The only other goal from the list I (sort of) accomplished was spending less. I say sort of because I didn’t pay rent in 2018 or the first half of 2019 due to living with my parents, so while my total expenses went up +9% in 2020, my non-rent expenses went down -27%. I’ll call that a win, even if I expected the decline to be larger due to COVID. I’m not going to share actual values, but I’ve been tracking my personal finances (expenses, investments) since January 2017, here are the percents from 2019 to 2020:

Food + Groceries total only went down -1% y/y. I was eating out a lot (at least 111 times this year, excl. Venmo transactions or shared-group meals) which declined -18% but I spent +97% more on groceries as I started buying healthier and enjoying cooking a lot more.

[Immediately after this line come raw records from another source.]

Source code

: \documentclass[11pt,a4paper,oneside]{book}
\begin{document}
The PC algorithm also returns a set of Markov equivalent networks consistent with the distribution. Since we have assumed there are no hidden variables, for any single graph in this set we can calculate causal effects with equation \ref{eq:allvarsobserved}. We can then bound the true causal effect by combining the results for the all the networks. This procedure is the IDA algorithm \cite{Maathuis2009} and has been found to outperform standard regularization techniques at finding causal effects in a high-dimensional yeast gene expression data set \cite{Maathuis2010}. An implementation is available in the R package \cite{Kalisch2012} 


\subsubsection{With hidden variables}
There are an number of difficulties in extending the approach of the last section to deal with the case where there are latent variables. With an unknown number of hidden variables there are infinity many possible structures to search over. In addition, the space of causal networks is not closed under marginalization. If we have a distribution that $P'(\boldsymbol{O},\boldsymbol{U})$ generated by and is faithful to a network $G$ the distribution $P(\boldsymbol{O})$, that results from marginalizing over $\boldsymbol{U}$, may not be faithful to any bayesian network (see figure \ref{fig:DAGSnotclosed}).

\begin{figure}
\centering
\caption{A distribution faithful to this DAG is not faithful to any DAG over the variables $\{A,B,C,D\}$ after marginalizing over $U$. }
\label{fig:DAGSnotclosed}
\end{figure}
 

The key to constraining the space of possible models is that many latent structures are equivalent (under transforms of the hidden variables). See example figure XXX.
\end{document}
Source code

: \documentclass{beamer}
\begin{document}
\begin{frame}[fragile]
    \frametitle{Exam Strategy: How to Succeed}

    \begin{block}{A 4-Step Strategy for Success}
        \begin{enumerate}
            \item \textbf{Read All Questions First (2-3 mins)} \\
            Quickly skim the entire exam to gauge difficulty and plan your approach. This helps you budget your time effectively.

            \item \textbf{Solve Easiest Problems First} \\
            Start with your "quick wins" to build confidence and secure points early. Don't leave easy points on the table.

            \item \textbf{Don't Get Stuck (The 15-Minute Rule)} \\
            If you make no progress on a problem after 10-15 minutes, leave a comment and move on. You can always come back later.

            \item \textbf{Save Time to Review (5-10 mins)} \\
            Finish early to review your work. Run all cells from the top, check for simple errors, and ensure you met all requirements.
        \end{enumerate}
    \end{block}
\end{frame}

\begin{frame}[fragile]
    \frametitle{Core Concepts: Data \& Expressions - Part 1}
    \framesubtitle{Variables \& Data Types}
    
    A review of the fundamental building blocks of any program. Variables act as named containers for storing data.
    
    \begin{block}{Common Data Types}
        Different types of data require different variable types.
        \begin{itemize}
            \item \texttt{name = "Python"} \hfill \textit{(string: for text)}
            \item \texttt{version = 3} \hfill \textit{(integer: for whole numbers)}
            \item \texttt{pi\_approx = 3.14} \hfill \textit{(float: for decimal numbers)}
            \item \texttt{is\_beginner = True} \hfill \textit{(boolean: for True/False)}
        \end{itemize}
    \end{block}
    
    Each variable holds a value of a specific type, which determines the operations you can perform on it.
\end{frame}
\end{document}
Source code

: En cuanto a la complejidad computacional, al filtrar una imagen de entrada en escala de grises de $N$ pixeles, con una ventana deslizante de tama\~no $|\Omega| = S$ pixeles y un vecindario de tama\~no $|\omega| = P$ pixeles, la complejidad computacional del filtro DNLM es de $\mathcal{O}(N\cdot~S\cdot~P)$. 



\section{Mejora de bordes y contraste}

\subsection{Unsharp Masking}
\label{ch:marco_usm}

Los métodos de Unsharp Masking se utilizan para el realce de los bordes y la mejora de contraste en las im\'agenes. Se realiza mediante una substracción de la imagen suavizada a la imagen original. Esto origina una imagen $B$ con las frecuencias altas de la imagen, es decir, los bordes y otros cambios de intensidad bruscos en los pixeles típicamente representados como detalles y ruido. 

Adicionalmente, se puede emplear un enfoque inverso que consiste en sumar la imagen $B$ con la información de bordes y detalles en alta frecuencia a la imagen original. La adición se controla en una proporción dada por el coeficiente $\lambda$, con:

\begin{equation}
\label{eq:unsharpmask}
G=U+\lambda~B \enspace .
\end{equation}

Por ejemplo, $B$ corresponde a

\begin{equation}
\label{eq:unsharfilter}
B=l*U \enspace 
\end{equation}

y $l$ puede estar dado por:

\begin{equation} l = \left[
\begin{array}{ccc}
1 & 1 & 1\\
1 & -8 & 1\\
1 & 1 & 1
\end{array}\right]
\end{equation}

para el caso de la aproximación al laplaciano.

Drinks: -69%. Gas: -47%, Transportation: -19%, Travel: -57%, the epitome of having nowhere to go. Entertainment: -31%. Interestingly, Shopping was only down -1% y/y. Guess eCommerce really hooked me!

Final Thoughts

2020 was a crazy year. In a lot of ways. But there was a lot to be grateful for. Zoom trivia nights, learning poker, video games for the first time since freshman year, getting a girlfriend (thanks for liking me first on Hinge, Michelle), and extended time with family for the first time since high school. My grandma even got COVID in the last few weeks of the year, but she’s out of the danger timeframe and is showing no symptoms at 90 years of age. I am thankful for so much. I have a lot of hopes and plans for 2021 which I’ll save for a later post. If you’ve read this far, I’d love to chat and catch up on your 2020 and 2021 plans, or hear any suggestions you might have for me!